Two teenagers have been arrested in Manchester after a British man flew to the US, bought a weapon and held people hostage in a 10-hour stand-off at a synagogue.

Malik Faisal Akram, originally from Blackburn in Lancashire, was shot dead when the FBI entered the building in Texas on Saturday night.

US President Joe Biden branded the incident “an act of terror” and UK police are working with authorities in America on the investigation.

Greater Manchester Police (GMP) announced that officers from Counter Terror Policing North West had made two arrests in south Manchester on Sunday evening.

They said the teenagers, whose ages and genders they did not immediately confirm, remain in custody for questioning.

GMP said police forces in the region are liaising with local communities to put in place any measures to provide further reassurance.

The four hostages held at Congregation Beth Israel in Colleyville, Texas were unharmed.

Akram’s family said they were “absolutely devastated” by what had happened and “do not condone any of his actions”, according to a statement which had been shared on the Blackburn Muslim Community Facebook page.

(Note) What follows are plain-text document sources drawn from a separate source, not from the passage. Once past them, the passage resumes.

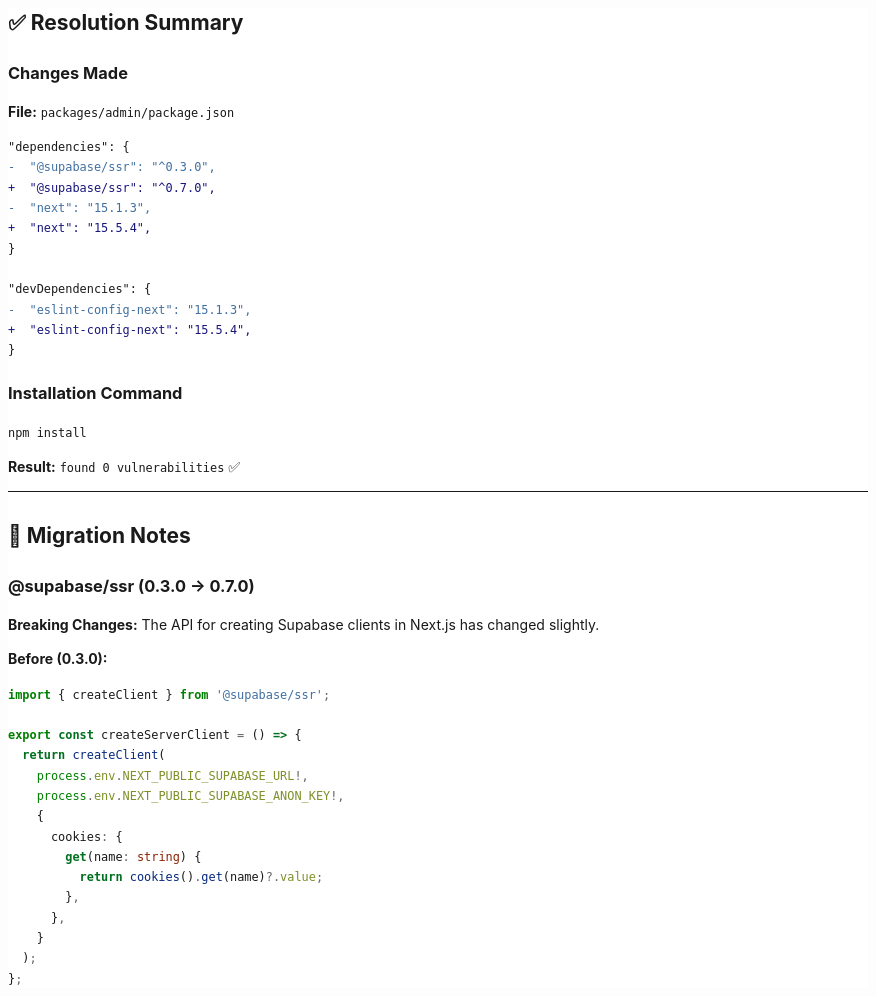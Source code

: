 
## ✅ Resolution Summary

### Changes Made

**File:** `packages/admin/package.json`

```diff
"dependencies": {
-  "@supabase/ssr": "^0.3.0",
+  "@supabase/ssr": "^0.7.0",
-  "next": "15.1.3",
+  "next": "15.5.4",
}

"devDependencies": {
-  "eslint-config-next": "15.1.3",
+  "eslint-config-next": "15.5.4",
}
```

### Installation Command

```bash
npm install
```

**Result:** `found 0 vulnerabilities` ✅

---

## 📝 Migration Notes

### @supabase/ssr (0.3.0 → 0.7.0)

**Breaking Changes:**
The API for creating Supabase clients in Next.js has changed slightly.

**Before (0.3.0):**
```typescript
import { createClient } from '@supabase/ssr';

export const createServerClient = () => {
  return createClient(
    process.env.NEXT_PUBLIC_SUPABASE_URL!,
    process.env.NEXT_PUBLIC_SUPABASE_ANON_KEY!,
    {
      cookies: {
        get(name: string) {
          return cookies().get(name)?.value;
        },
      },
    }
  );
};
```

We would like to say that we as a family do not condone any of his actions and would like to sincerely apologize wholeheartedly to all the victims

Family of Malik Faisal Akram

The statement, attributed to Akram’s brother Gulbar who said he had been involved in negotiating from the UK with his sibling during the ordeal, added that the hostage-taker “was suffering from mental health issues”.

US officials believe Akram had a visa, arrived at John F Kennedy International Airport in New York around two weeks ago and bought a handgun used in the incident.

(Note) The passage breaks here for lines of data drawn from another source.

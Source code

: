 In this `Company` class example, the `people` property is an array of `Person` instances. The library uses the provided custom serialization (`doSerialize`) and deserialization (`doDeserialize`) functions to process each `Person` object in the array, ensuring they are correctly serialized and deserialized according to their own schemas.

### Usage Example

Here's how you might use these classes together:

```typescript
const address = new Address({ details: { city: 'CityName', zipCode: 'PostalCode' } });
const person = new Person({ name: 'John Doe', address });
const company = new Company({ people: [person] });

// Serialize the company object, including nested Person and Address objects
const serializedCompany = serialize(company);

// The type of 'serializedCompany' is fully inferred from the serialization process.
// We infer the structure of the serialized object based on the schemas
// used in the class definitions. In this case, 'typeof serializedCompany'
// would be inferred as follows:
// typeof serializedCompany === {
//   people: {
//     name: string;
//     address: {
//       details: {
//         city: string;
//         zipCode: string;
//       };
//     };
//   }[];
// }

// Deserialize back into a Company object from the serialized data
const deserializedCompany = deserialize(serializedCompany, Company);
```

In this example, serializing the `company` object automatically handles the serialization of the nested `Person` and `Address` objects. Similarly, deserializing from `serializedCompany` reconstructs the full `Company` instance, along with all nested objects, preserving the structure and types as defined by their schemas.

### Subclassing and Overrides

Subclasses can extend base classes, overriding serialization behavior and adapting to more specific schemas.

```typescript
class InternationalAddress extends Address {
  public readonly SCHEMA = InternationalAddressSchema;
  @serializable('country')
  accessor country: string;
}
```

In an update to reporters on Sunday, Mr Biden said while he did not have all the details it was believed Akram had “got the weapons on the street”, adding: “He purchased them when he landed.”

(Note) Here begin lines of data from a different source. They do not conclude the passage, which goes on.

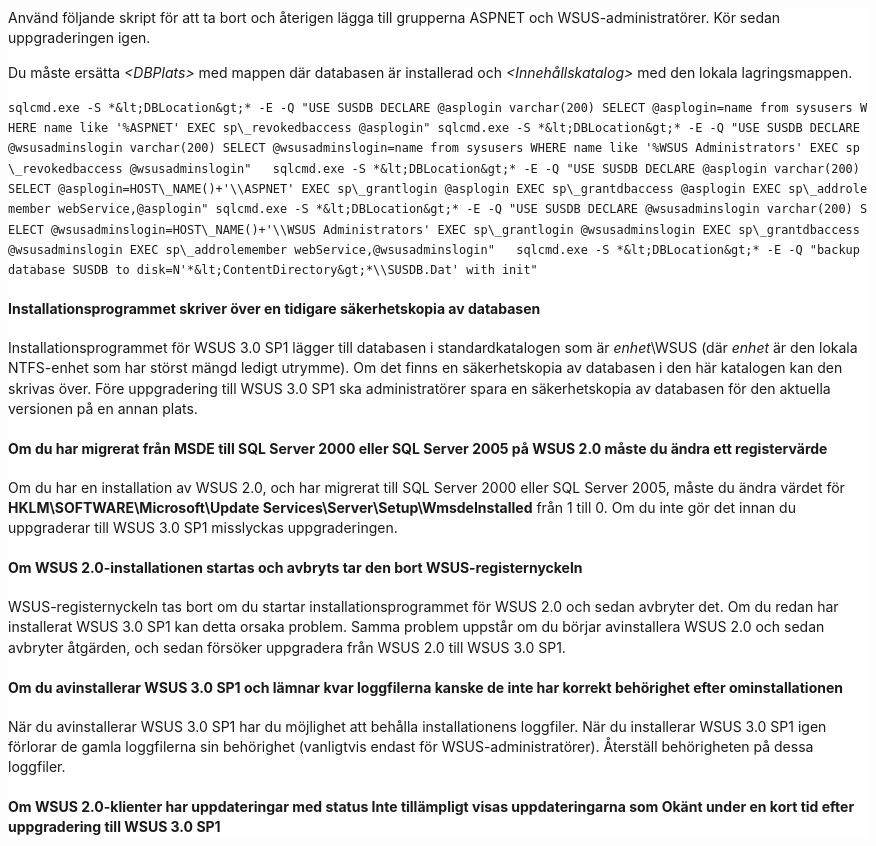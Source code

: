 Använd följande skript för att ta bort och återigen lägga till grupperna ASPNET och WSUS-administratörer. Kör sedan uppgraderingen igen.
  
Du måste ersätta *&lt;DBPlats&gt;* med mappen där databasen är installerad och *&lt;Innehållskatalog&gt;* med den lokala lagringsmappen.
  
```  
sqlcmd.exe -S *&lt;DBLocation&gt;* -E -Q "USE SUSDB DECLARE @asplogin varchar(200) SELECT @asplogin=name from sysusers WHERE name like '%ASPNET' EXEC sp\_revokedbaccess @asplogin" sqlcmd.exe -S *&lt;DBLocation&gt;* -E -Q "USE SUSDB DECLARE @wsusadminslogin varchar(200) SELECT @wsusadminslogin=name from sysusers WHERE name like '%WSUS Administrators' EXEC sp\_revokedbaccess @wsusadminslogin"   sqlcmd.exe -S *&lt;DBLocation&gt;* -E -Q "USE SUSDB DECLARE @asplogin varchar(200) SELECT @asplogin=HOST\_NAME()+'\\ASPNET' EXEC sp\_grantlogin @asplogin EXEC sp\_grantdbaccess @asplogin EXEC sp\_addrolemember webService,@asplogin" sqlcmd.exe -S *&lt;DBLocation&gt;* -E -Q "USE SUSDB DECLARE @wsusadminslogin varchar(200) SELECT @wsusadminslogin=HOST\_NAME()+'\\WSUS Administrators' EXEC sp\_grantlogin @wsusadminslogin EXEC sp\_grantdbaccess @wsusadminslogin EXEC sp\_addrolemember webService,@wsusadminslogin"   sqlcmd.exe -S *&lt;DBLocation&gt;* -E -Q "backup database SUSDB to disk=N'*&lt;ContentDirectory&gt;*\\SUSDB.Dat' with init"  
```
  
#### Installationsprogrammet skriver över en tidigare säkerhetskopia av databasen
  
Installationsprogrammet för WSUS 3.0 SP1 lägger till databasen i standardkatalogen som är *enhet*\\WSUS (där *enhet* är den lokala NTFS-enhet som har störst mängd ledigt utrymme). Om det finns en säkerhetskopia av databasen i den här katalogen kan den skrivas över. Före uppgradering till WSUS 3.0 SP1 ska administratörer spara en säkerhetskopia av databasen för den aktuella versionen på en annan plats.
  
#### Om du har migrerat från MSDE till SQL Server 2000 eller SQL Server 2005 på WSUS 2.0 måste du ändra ett registervärde
  
Om du har en installation av WSUS 2.0, och har migrerat till SQL Server 2000 eller SQL Server 2005, måste du ändra värdet för **HKLM\\SOFTWARE\\Microsoft\\Update Services\\Server\\Setup\\WmsdeInstalled** från 1 till 0. Om du inte gör det innan du uppgraderar till WSUS 3.0 SP1 misslyckas uppgraderingen.
  
#### Om WSUS 2.0-installationen startas och avbryts tar den bort WSUS-registernyckeln
  
WSUS-registernyckeln tas bort om du startar installationsprogrammet för WSUS 2.0 och sedan avbryter det. Om du redan har installerat WSUS 3.0 SP1 kan detta orsaka problem. Samma problem uppstår om du börjar avinstallera WSUS 2.0 och sedan avbryter åtgärden, och sedan försöker uppgradera från WSUS 2.0 till WSUS 3.0 SP1.
  
#### Om du avinstallerar WSUS 3.0 SP1 och lämnar kvar loggfilerna kanske de inte har korrekt behörighet efter ominstallationen
  
När du avinstallerar WSUS 3.0 SP1 har du möjlighet att behålla installationens loggfiler. När du installerar WSUS 3.0 SP1 igen förlorar de gamla loggfilerna sin behörighet (vanligtvis endast för WSUS-administratörer). Återställ behörigheten på dessa loggfiler.
  
#### Om WSUS 2.0-klienter har uppdateringar med status Inte tillämpligt visas uppdateringarna som Okänt under en kort tid efter uppgradering till WSUS 3.0 SP1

He said there were “no bombs that we know of”, and that Akram is thought to have “spent the first night in a homeless shelter”.

Condemning what had happened, the statement from Akram’s family said: “We would like to say that we as a family do not condone any of his actions and would like to sincerely apologise wholeheartedly to all the victims involved in the unfortunate incident.”

Akram is said to have demanded the release of Pakistani neuroscientist Aafia Siddiqui, who was convicted of trying to kill US army officers in Afghanistan, and is in prison in Texas.

Speaking to reporters after the incident, FBI special agent in charge Matt DeSarno said they believed the man was “singularly focused on one issue and it was not specifically related to the Jewish community”, and added they will continue to “work to find motive”.

Confirming that the hostage-taker had died, he said there would be “an independent investigation of the shooting incident”.

He said the FBI had been in contact with their legal attache offices in London and Israel for an investigation with “global reach”.

Foreign Secretary Liz Truss condemned the “act of terrorism and anti-semitism”, while the British Ambassador to the United States Karen Pierce said UK authorities are providing “full support to Texas and US law enforcement agencies”.